Another obstacle is that only the first occurrence has ruby usually. Then, 智子ともこ and 智子 will be read aloud differently.

Very interesting. Forgive all my questions. Should we try to make it so that the repeated texts are discovered and announced the same as the other?

In this case, 智子 should be read aloud always the same. Some people argue that TTS engines should keep track of base and ruby. I am not sure if this is the right approach. I mentioned this topic briefly in the new issue mentioned above.

I think that PLS works much better than ruby for difficult proper nouns or human names.

What is PLS?

Pronunciation Lexicon Specification (PLS) is usable from EPUB content documents. (See EPUB 3 Text-to-Speech Enhancements 1.0). It is used by at least one Japanese company for digital textbooks. I think that PLS is particularly useful for human names.

Passing both without double reading is also very nice, if future APIs allow that.

This is already happening in Chrome.

Passing ruby without ruby base text to the TTS engine is not a good choice.

I'm really suggesting we continue to pass both, but provide the TTS engine with the correct hint of what to read by default, and make the other available via the API.

Interesting. Do TTS engines have access to the accessibility tree?

murata2makoto commented 2 years ago

Can we say that reading aloud ruby only is not a good idea and close this issue? Or, should we explicitly say so in the note?

aleventhal commented 2 years ago

Interesting. Do TTS engines have access to the accessibility tree?
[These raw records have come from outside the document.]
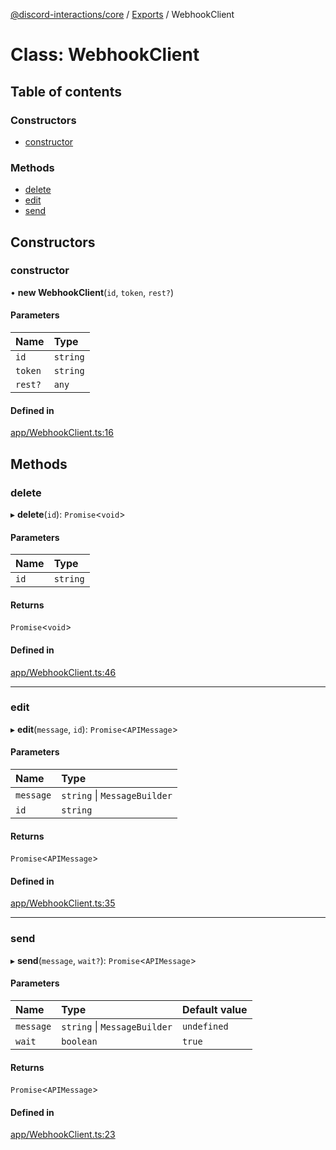 [@discord-interactions/core](../README.md) / [Exports](../modules.md) / WebhookClient

# Class: WebhookClient

## Table of contents

### Constructors

- [constructor](WebhookClient.md#constructor)

### Methods

- [delete](WebhookClient.md#delete)
- [edit](WebhookClient.md#edit)
- [send](WebhookClient.md#send)

## Constructors

### constructor

• **new WebhookClient**(`id`, `token`, `rest?`)

#### Parameters

| Name | Type |
| :------ | :------ |
| `id` | `string` |
| `token` | `string` |
| `rest?` | `any` |

#### Defined in

[app/WebhookClient.ts:16](https://github.com/ssMMiles/discord-interactions/blob/ef474ab/packages/core/src/app/WebhookClient.ts#L16)

## Methods

### delete

▸ **delete**(`id`): `Promise`<`void`\>

#### Parameters

| Name | Type |
| :------ | :------ |
| `id` | `string` |

#### Returns

`Promise`<`void`\>

#### Defined in

[app/WebhookClient.ts:46](https://github.com/ssMMiles/discord-interactions/blob/ef474ab/packages/core/src/app/WebhookClient.ts#L46)

___

### edit

▸ **edit**(`message`, `id`): `Promise`<`APIMessage`\>

#### Parameters

| Name | Type |
| :------ | :------ |
| `message` | `string` \| `MessageBuilder` |
| `id` | `string` |

#### Returns

`Promise`<`APIMessage`\>

#### Defined in

[app/WebhookClient.ts:35](https://github.com/ssMMiles/discord-interactions/blob/ef474ab/packages/core/src/app/WebhookClient.ts#L35)

___

### send

▸ **send**(`message`, `wait?`): `Promise`<`APIMessage`\>

#### Parameters

| Name | Type | Default value |
| :------ | :------ | :------ |
| `message` | `string` \| `MessageBuilder` | `undefined` |
| `wait` | `boolean` | `true` |

#### Returns

`Promise`<`APIMessage`\>

#### Defined in

[app/WebhookClient.ts:23](https://github.com/ssMMiles/discord-interactions/blob/ef474ab/packages/core/src/app/WebhookClient.ts#L23)
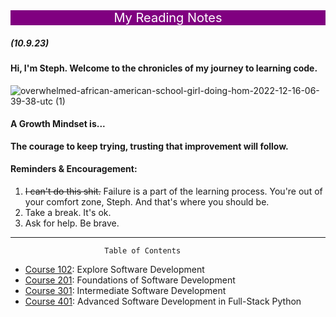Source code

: 
<div style="background-color: purple; color: white; font-size: 20px; text-align: center;"> My Reading Notes </div>

##### *(10.9.23)*


#### Hi, I'm Steph. Welcome to the chronicles of my journey to learning code.

![overwhelmed-african-american-school-girl-doing-hom-2022-12-16-06-39-38-utc (1)](https://github.com/StepheeGee/reading-notes/assets/146587839/dfe735e7-f1dd-4567-a658-365c6b754591)


#### A Growth Mindset is...
 **The courage to keep trying, trusting that improvement will follow.** 

#### Reminders & Encouragement:

1. 	~~I can't do this shit.~~ Failure is a part of the learning process. You're out of your comfort zone, Steph. And that's where you should be.
2. Take a break. It's ok. 
3. Ask for help. Be brave.
_________________________________________________




                         Table of Contents

+ [Course 102](102/102.md): Explore Software Development
+ [Course 201](201/201.md): Foundations of Software Development
+ [Course 301](301/301.md): Intermediate Software Development
+ [Course 401](401/401.md): Advanced Software Development in Full-Stack Python













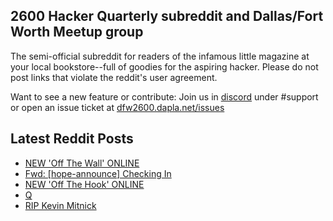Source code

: ## 2600 Hacker Quarterly subreddit and Dallas/Fort Worth Meetup group
The semi-official subreddit for readers of the infamous little magazine at your local bookstore--full of goodies for the aspiring hacker. Please do not post links that violate the reddit's user agreement.

Want to see a new feature or contribute: 
Join us in [discord](https://dfw2600.dapla.net/chat) under #support or open an issue ticket at [dfw2600.dapla.net/issues](https://dfw2600.dapla.net/issues)

## Latest Reddit Posts
<!-- BLOG-POST-LIST:START -->
- [NEW 'Off The Wall' ONLINE](https://2600.com/wall/01-08-2023)
- [Fwd: [hope-announce] Checking In](https://www.reddit.com/r/2600/comments/15bii83/fwd_hopeannounce_checking_in/)
- [NEW 'Off The Hook' ONLINE](https://2600.com/hook/26-07-2023)
- [Q](https://www.reddit.com/r/2600/comments/156bgle/q/)
- [RIP Kevin Mitnick](https://www.reddit.com/r/2600/comments/155g2oq/rip_kevin_mitnick/)
<!-- BLOG-POST-LIST:END -->
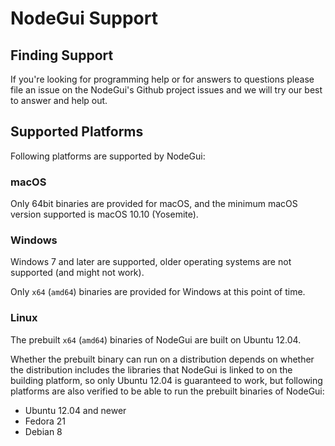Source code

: # NodeGui Support

## Finding Support

If you're looking for programming help or for answers to questions please file an issue on the NodeGui's Github project issues and we will try our best to answer and help out.

## Supported Platforms

Following platforms are supported by NodeGui:

### macOS

Only 64bit binaries are provided for macOS, and the minimum macOS version
supported is macOS 10.10 (Yosemite).

### Windows

Windows 7 and later are supported, older operating systems are not supported
(and might not work).

Only `x64` (`amd64`) binaries are provided for Windows at this point of time.

### Linux

The prebuilt `x64` (`amd64`) binaries of NodeGui are built on Ubuntu 12.04.

Whether the prebuilt binary can run on a distribution depends on whether the
distribution includes the libraries that NodeGui is linked to on the building
platform, so only Ubuntu 12.04 is guaranteed to work, but following platforms
are also verified to be able to run the prebuilt binaries of NodeGui:

- Ubuntu 12.04 and newer
- Fedora 21
- Debian 8
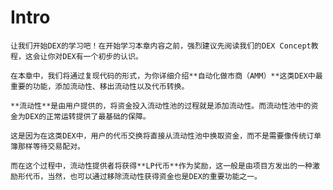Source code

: # Intro
    
    让我们开始DEX的学习吧！在开始学习本章内容之前，强烈建议先阅读我们的DEX Concept教程，这会让你对DEX有一个初步的认识。
    
    在本章中，我们将通过复现代码的形式，为你详细介绍**自动化做市商（AMM）**这类DEX中最重要的功能，添加流动性、移出流动性以及代币转换。
    
    **流动性**是由用户提供的，将资金投入流动性池的过程就是添加流动性。而流动性池中的资金为DEX的正常运转提供了最基础的保障。
    
    这是因为在这类DEX中，用户的代币交换将直接从流动性池中换取资金，而不是需要像传统订单簿那样等待交易配对。
    
    而在这个过程中，流动性提供者将获得**LP代币**作为奖励，这一般是由项目方发出的一种激励形代币，当然，也可以通过移除流动性获得资金也是DEX的重要功能之一。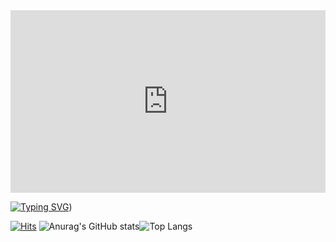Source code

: <div style='position: relative; width: 100%; height: 0; padding-top: 58.0046403712297%; overflow: hidden; will-change: transform;'>
            <iframe loading='lazy' style='position: absolute; width: 100%; height: 100%; top: 0; left: 0; border: none; padding: 0; margin: 0;' src='https:&#x2F;&#x2F;www.miricanvas.com&#x2F;v&#x2F;13yrdsh?embed'>
            </iframe>
        </div>

[![Typing SVG](https://readme-typing-svg.demolab.com/?lines=Hello+My+name+is+Davin+Choi;My+major+is+Information+Security)](https://github.com/davinyakma/davinyakma/blob/main/README.md))

[![Hits](https://hits.seeyoufarm.com/api/count/incr/badge.svg?url=https%3A%2F%2Fgithub.com%2Fdavinyakma&count_bg=%2344EEAD&title_bg=%23555555&icon=&icon_color=%23E7E7E7&title=hits&edge_flat=false)](https://hits.seeyoufarm.com)
![Anurag's GitHub stats](https://github-readme-stats.vercel.app/api?username={davinyakma}&show_icons=true&theme=radical)![Top Langs](https://github-readme-stats.vercel.app/api/top-langs/?username={davinyakma})



<!--
**davinyakma/davinyakma** is a ✨ _special_ ✨ repository because its `README.md` (this file) appears on your GitHub profile.

Here are some ideas to get you started:

- 🔭 I’m currently working on ...
- 🌱 I’m currently learning ...
- 👯 I’m looking to collaborate on ...
- 🤔 I’m looking for help with ...
- 💬 Ask me about ...
- 📫 How to reach me: ...
- 😄 Pronouns: ...
- ⚡ Fun fact: ...
-->
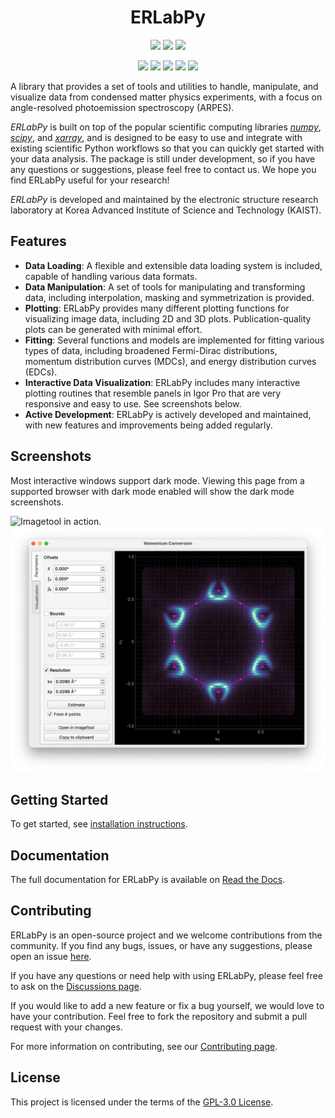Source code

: <h1 align="center">
ERLabPy
</h1>
<p align="center">
    <a href="https://pypi.org/project/erlab/" alt="Supported Python Versions">
        <img src="https://img.shields.io/pypi/pyversions/erlab?logo=python&logoColor=white" /></a>
    <a href="https://pypi.org/project/erlab/" alt="PyPi">
        <img src="https://img.shields.io/pypi/v/erlab?logo=pypi&logoColor=white" /></a>
    <a href="https://anaconda.org/conda-forge/erlab" alt="Conda Version">
        <img src="https://img.shields.io/conda/vn/conda-forge/erlab?logo=condaforge&logoColor=white" /></a>
</p><p align="center">
    <a href="https://github.com/kmnhan/erlabpy/actions/workflows/ci.yml" alt="Workflow Status">
        <img src="https://img.shields.io/github/actions/workflow/status/kmnhan/erlabpy/ci.yml?logo=github&label=tests" /></a>
    <a href="https://erlabpy.readthedocs.io/" alt="Documentation Status">
        <img src="https://img.shields.io/readthedocs/erlabpy?logo=readthedocs&logoColor=white" /></a>
    <a href="https://results.pre-commit.ci/latest/github/kmnhan/erlabpy/main" alt="pre-commit.ci status">
        <img src="https://results.pre-commit.ci/badge/github/kmnhan/erlabpy/main.svg" /></a>
    <a href="https://codecov.io/gh/kmnhan/erlabpy" alt="Codecov Coverage">
        <img src="https://img.shields.io/codecov/c/github/kmnhan/erlabpy?logo=codecov&logoColor=white" /></a>
    <a href="https://github.com/astral-sh/ruff" alt="Ruff">
        <img src="https://img.shields.io/endpoint?url=https://raw.githubusercontent.com/astral-sh/ruff/main/assets/badge/v2.json" /></a>
</p>

A library that provides a set of tools and utilities to handle, manipulate, and
visualize data from condensed matter physics experiments, with a focus on angle-resolved
photoemission spectroscopy (ARPES).

*ERLabPy* is built on top of the popular scientific computing libraries
[*numpy*](https://numpy.org/), [*scipy*](https://scipy.org/), and
[*xarray*](https://xarray.pydata.org/), and is designed to be easy to use and integrate
with existing scientific Python workflows so that you can quickly get started with your
data analysis. The package is still under development, so if you have any questions or
suggestions, please feel free to contact us. We hope you find ERLabPy useful for your
research!

*ERLabPy* is developed and maintained by the electronic structure research
laboratory at Korea Advanced Institute of Science and Technology (KAIST).

## Features

- **Data Loading**: A flexible and extensible data loading system is included, capable
  of handling various data formats.
- **Data Manipulation**: A set of tools for manipulating and transforming data,
  including interpolation, masking and symmetrization is provided.
- **Plotting**: ERLabPy provides many different plotting functions for visualizing image
  data, including 2D and 3D plots. Publication-quality plots can be generated with
  minimal effort.
- **Fitting**: Several functions and models are implemented for fitting various types of
  data, including broadened Fermi-Dirac distributions, momentum distribution curves
  (MDCs), and energy distribution curves (EDCs).
- **Interactive Data Visualization**: ERLabPy includes many interactive plotting
  routines that resemble panels in Igor Pro that are very responsive and easy to use.
  See screenshots below.
- **Active Development**: ERLabPy is actively developed and maintained, with new
  features and improvements being added regularly.

## Screenshots

Most interactive windows support dark mode. Viewing this page from a supported browser
with dark mode enabled will show the dark mode screenshots.

<picture>
  <source media="(prefers-color-scheme: dark)" srcset="https://github.com/kmnhan/erlabpy/blob/main/docs/source/images/imagetool_dark.png?raw=true">
  <source media="(prefers-color-scheme: light)" srcset="https://github.com/kmnhan/erlabpy/blob/main/docs/source/images/imagetool_light.png?raw=true">
  <img alt="Imagetool in action." src="https://github.com/kmnhan/erlabpy/blob/main/docs/source/images/imagetool_light.png?raw=true">
</picture>

<picture>
  <source media="(prefers-color-scheme: dark)" srcset="https://github.com/kmnhan/erlabpy/blob/main/docs/source/images/ktool_1_dark.png?raw=true">
  <source media="(prefers-color-scheme: light)" srcset="https://github.com/kmnhan/erlabpy/blob/main/docs/source/images/ktool_1_light.png?raw=true">
  <img alt="Imagetool in action." src="https://github.com/kmnhan/erlabpy/blob/main/docs/source/images/ktool_1_light.png?raw=true">
</picture>


## Getting Started

To get started, see [installation instructions](https://erlabpy.readthedocs.io/en/stable/getting-started.html).

## Documentation

The full documentation for ERLabPy is available on [Read the Docs](https://erlabpy.readthedocs.io/).

## Contributing

ERLabPy is an open-source project and we welcome contributions from the community. If
you find any bugs, issues, or have any suggestions, please open an issue
[here](https://github.com/kmnhan/erlabpy/issues).

If you have any questions or need help with using ERLabPy, please feel free to ask on
the [Discussions page](https://github.com/kmnhan/erlabpy/discussions).

If you would like to add a new feature or fix a bug yourself, we would love to have your
contribution. Feel free to fork the repository and submit a pull request with your
changes.

For more information on contributing, see our [Contributing page](https://erlabpy.readthedocs.io/en/stable/contributing.html).

## License

This project is licensed under the terms of the [GPL-3.0 License](LICENSE).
The screen reader which drives TTS has access to the AX tree. DAISY readers probably read via the DOM, so they could also have access via the markup.

1) We could give API consumers both pieces of text with a hint of what to read, if we have it. The default could be to read the base text only. The hint rules could be to read the base, the ruby text, or both. 2) The browser or screen reader could apply the same hint rule to other instances of the same ruby base text within that document.

I think we can say reading aloud the ruby text instead of the base text by default is a bad idea. However, it may become a good idea if there is a markup hint to do so, or a reasonably successful heuristic developed that indicates it should be done. What do you think?

murata2makoto commented 2 years ago

Interesting. Do TTS engines have access to the accessibility tree?

The screen reader which drives TTS has access to the AX tree. DAISY readers probably read via the DOM, so they could also have access via the markup.

Thanks. I guess that we shouldn't think too much about those screen readers which have access to text and nothing else.

  1. We could give API consumers both pieces of text with a hint of what to read, if we have it. The default could be to read the base text only. The hint rules could be to read the base, the ruby text, or both.
  2. The browser or screen reader could apply the same hint rule to other instances of the same ruby base text within that document.

This sounds sensible to me, although I continue to think PLS-based initialization would work nicer than ruby for human names or proper names.

I think we can say reading aloud the ruby text instead of the base text by default is a bad idea. However, it may become a good idea if there is a markup hint to do so, or a reasonably successful heuristic developed that indicates it should be done. What do you think?

I started to write a response but haven't finished it yet. Let me try again tomorrow.

aleventhal commented 2 years ago

Thanks. I guess that we shouldn't think too much about those screen readers which have access to text and nothing else.

In other words, text-only ATs don't exist. They always get semantics.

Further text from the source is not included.